[REQUIREMENT] Return exactly the final stretch of the records below, opening with the line that contains "This also affects" and closing with the last line.

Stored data
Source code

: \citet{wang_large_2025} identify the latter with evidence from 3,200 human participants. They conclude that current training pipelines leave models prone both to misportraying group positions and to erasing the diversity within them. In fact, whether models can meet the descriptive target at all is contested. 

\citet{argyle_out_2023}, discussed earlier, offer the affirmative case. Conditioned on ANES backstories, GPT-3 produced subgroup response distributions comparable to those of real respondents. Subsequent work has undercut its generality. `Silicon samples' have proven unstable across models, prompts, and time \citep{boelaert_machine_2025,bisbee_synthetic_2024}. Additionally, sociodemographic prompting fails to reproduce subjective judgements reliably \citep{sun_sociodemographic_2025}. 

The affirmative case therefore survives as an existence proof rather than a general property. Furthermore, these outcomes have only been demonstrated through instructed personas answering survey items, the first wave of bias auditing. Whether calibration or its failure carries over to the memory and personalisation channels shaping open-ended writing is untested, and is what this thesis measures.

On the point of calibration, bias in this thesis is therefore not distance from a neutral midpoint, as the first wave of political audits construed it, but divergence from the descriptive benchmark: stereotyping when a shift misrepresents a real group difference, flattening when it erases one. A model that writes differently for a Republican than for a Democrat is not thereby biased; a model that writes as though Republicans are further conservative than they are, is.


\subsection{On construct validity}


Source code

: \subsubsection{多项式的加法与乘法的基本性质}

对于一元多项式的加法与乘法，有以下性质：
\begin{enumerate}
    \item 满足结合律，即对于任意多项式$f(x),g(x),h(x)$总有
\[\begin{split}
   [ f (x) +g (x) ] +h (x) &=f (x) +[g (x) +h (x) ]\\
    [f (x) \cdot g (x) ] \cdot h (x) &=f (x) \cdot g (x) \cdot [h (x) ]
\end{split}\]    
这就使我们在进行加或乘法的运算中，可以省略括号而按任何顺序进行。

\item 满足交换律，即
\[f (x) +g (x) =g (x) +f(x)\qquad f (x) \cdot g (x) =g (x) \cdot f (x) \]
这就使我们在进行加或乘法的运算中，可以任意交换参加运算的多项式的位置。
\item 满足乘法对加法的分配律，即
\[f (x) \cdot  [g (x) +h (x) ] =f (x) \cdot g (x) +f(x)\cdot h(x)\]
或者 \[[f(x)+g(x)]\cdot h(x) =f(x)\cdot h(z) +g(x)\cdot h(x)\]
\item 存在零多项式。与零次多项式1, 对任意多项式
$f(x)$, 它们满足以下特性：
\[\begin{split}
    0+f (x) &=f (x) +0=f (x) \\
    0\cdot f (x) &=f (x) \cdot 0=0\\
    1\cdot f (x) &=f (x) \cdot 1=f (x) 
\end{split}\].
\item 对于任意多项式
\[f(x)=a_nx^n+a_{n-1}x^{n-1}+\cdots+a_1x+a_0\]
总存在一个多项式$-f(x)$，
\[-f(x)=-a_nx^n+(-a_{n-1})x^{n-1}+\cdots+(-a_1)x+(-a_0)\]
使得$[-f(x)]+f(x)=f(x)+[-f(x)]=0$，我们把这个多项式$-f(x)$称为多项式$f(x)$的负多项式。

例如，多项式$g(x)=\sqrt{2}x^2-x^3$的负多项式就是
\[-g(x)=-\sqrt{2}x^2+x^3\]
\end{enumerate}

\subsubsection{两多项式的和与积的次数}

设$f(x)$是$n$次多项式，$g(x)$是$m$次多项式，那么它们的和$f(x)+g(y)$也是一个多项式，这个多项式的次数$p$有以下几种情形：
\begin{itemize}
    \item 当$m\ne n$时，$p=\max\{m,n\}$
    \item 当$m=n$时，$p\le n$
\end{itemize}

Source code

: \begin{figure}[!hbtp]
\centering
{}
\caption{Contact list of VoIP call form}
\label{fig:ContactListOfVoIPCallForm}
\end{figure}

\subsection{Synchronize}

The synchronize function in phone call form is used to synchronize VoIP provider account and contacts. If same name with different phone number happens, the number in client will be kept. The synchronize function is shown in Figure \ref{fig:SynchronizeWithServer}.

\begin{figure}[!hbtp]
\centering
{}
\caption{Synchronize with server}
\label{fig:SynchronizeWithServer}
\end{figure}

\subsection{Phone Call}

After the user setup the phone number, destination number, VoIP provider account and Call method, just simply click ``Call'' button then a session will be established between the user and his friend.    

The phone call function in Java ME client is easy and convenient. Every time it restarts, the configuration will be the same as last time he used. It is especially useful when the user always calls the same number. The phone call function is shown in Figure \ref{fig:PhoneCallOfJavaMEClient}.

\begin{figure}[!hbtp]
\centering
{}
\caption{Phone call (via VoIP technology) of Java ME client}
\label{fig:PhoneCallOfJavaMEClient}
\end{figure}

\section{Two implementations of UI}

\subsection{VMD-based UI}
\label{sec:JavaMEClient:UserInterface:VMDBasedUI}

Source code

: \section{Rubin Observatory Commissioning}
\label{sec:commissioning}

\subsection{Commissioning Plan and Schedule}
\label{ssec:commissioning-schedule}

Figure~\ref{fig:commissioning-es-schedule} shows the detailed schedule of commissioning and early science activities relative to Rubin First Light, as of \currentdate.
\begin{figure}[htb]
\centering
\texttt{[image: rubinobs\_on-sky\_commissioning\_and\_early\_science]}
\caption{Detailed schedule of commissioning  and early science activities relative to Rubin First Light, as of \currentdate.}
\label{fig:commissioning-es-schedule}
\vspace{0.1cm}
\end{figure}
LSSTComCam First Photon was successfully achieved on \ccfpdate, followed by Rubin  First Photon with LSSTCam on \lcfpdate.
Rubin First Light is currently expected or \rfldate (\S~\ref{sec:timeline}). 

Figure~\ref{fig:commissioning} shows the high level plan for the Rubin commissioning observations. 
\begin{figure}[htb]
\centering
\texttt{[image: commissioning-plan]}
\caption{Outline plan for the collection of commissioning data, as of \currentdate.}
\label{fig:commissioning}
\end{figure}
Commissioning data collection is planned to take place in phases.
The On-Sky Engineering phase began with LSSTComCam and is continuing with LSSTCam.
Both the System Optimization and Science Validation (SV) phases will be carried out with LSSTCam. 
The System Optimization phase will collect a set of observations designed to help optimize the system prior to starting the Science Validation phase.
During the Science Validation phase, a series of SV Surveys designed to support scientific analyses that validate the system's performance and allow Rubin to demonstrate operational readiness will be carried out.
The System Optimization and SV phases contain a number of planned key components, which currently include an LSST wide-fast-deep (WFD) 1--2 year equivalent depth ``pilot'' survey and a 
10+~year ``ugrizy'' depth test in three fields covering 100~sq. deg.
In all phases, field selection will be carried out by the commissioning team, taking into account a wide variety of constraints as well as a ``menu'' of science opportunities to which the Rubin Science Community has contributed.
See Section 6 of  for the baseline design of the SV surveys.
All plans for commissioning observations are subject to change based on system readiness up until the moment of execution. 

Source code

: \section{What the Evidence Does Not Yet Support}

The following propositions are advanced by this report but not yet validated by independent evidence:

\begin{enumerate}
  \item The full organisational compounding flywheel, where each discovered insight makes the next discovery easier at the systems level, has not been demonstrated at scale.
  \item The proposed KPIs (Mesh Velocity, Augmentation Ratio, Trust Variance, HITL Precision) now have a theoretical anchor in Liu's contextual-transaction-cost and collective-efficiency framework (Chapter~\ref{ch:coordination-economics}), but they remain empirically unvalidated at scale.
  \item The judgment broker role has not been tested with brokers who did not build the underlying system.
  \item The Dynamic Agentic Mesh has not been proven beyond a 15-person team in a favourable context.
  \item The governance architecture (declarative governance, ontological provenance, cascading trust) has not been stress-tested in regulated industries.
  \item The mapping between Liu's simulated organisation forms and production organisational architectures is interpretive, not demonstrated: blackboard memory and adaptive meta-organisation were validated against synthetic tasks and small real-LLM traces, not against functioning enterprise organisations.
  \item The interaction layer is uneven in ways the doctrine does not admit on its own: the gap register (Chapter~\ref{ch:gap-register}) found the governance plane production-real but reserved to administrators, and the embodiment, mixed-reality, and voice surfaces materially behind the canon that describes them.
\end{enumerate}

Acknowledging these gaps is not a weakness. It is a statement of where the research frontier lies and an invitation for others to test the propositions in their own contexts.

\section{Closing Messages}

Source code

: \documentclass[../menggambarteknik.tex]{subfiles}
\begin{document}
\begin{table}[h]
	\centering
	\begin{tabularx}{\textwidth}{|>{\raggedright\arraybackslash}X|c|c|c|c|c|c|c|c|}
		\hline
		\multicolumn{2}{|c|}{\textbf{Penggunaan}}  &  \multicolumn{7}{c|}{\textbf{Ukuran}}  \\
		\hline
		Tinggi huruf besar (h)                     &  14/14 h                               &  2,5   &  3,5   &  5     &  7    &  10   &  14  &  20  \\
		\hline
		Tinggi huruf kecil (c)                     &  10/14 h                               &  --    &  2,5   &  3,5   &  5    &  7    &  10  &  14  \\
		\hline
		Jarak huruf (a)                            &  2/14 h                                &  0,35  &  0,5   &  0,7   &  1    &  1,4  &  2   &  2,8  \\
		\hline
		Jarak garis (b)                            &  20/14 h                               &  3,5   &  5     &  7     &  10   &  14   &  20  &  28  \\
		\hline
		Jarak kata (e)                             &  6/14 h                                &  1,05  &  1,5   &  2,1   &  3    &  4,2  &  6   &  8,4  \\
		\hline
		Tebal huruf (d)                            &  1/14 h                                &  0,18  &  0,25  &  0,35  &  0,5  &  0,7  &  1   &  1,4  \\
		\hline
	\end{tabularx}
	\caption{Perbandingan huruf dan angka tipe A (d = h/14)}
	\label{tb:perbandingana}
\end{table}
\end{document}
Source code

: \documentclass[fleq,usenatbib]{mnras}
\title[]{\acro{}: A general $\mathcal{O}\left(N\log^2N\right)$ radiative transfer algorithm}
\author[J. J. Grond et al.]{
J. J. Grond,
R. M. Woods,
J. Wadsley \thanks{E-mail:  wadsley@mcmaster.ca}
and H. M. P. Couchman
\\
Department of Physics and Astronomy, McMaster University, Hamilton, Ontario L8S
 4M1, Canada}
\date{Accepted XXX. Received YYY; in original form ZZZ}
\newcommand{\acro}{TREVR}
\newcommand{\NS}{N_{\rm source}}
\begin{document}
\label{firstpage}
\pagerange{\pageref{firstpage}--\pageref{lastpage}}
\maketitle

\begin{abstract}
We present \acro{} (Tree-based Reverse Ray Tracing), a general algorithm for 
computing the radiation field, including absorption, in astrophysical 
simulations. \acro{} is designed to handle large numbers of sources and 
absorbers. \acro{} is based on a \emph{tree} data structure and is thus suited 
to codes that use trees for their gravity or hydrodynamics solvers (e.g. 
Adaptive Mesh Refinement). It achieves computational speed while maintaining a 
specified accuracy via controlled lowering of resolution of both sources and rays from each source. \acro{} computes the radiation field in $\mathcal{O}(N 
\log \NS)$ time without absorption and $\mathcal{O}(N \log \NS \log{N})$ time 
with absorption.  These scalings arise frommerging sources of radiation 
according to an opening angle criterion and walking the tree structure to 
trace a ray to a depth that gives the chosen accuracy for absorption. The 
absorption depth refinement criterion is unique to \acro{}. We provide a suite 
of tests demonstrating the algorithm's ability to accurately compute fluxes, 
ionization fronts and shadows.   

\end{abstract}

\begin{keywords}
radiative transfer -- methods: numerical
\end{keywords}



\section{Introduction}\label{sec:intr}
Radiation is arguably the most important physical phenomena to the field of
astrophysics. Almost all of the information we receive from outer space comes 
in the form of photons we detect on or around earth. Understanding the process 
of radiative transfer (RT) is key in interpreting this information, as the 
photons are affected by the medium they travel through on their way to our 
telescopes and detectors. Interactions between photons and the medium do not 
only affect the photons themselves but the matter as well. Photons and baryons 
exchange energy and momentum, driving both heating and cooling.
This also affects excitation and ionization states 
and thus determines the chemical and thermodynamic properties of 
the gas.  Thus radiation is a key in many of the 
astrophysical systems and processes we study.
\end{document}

[SOLUTION FOR THIS EXERCISE]
This also affects excitation and ionization states 
and thus determines the chemical and thermodynamic properties of 
the gas.  Thus radiation is a key in many of the 
astrophysical systems and processes we study.
\end{document}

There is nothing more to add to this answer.